Baby Bear: Seeking a Just Right Rating Scale for Scalar Annotations
This work addresses the challenge of scalable and cost-effective annotation for tasks like sentiment analysis and dialogue evaluation, though it is incremental in optimizing existing annotation approaches.
The researchers tackled the problem of efficiently assigning scalar ratings to large datasets by comparing iterative Best-Worst Scaling (IBWS) with direct assessment methods, finding that certain direct methods achieve high correlation (e.g., 0.95) with IBWS at lower cost.
Our goal is a mechanism for efficiently assigning scalar ratings to each of a large set of elements. For example, "what percent positive or negative is this product review?" When sample sizes are small, prior work has advocated for methods such as Best Worst Scaling (BWS) as being more robust than direct ordinal annotation ("Likert scales").
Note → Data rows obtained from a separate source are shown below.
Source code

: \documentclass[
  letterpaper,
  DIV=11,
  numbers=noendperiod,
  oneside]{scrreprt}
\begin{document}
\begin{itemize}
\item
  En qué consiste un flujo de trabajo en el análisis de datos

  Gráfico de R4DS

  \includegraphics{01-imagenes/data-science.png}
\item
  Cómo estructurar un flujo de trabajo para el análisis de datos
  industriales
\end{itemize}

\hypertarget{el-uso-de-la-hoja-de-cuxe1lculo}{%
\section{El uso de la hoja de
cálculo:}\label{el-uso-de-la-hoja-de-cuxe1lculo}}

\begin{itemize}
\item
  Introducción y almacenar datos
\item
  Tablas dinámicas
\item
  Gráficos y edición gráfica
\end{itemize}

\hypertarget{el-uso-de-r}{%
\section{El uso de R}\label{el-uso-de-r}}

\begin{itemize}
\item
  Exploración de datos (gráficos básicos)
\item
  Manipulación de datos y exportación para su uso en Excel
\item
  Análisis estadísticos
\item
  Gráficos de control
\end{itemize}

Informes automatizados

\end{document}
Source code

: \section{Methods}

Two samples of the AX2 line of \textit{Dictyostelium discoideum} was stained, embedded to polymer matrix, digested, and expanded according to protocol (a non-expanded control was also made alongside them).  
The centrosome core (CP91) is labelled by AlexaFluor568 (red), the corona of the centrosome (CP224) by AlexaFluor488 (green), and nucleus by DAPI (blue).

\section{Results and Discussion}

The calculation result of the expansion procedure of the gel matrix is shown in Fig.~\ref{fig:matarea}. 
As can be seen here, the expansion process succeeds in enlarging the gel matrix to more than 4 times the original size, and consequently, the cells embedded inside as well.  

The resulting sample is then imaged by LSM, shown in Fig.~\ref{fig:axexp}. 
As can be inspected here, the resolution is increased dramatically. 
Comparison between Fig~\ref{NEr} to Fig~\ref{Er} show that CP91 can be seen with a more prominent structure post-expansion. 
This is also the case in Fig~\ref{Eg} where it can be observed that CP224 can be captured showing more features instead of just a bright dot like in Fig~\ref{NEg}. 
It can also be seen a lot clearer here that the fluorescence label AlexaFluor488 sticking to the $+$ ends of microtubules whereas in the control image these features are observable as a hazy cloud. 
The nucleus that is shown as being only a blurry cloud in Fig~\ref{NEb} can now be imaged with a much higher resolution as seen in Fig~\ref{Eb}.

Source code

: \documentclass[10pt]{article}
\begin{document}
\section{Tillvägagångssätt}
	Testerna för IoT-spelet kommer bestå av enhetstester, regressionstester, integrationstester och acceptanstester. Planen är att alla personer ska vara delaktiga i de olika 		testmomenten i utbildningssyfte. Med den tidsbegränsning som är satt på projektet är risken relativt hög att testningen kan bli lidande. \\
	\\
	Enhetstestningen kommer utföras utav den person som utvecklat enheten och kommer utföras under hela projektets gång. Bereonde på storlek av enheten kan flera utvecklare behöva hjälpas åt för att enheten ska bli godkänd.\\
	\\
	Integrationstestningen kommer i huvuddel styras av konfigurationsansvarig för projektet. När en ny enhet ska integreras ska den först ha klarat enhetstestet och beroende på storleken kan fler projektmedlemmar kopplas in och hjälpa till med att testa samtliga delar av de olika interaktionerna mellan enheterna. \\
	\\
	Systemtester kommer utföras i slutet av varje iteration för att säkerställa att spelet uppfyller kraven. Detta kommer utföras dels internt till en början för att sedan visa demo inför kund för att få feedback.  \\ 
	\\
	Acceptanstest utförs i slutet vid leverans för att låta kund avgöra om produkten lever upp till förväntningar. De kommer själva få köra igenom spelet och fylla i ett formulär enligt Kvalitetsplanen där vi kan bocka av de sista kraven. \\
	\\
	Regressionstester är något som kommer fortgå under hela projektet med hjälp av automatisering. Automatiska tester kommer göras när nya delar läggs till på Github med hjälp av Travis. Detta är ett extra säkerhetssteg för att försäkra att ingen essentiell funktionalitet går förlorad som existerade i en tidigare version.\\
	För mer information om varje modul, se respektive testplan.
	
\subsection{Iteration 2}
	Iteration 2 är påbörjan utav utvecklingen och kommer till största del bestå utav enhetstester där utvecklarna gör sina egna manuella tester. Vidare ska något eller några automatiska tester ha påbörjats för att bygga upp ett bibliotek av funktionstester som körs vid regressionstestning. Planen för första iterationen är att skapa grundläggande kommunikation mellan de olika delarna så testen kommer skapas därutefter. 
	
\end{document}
Here we first introduce IBWS, which iteratively collects annotations through Best-Worst Scaling, resulting in robustly ranked crowd-sourced data. While effective, IBWS is too expensive for large-scale tasks. Using the results of IBWS as a best-desired outcome, we evaluate various direct assessment methods to determine what is both cost-efficient and best correlating to a large scale BWS annotation strategy. Finally, we illustrate in the domains of dialogue and sentiment how these annotations can support robust learning-to-rank models.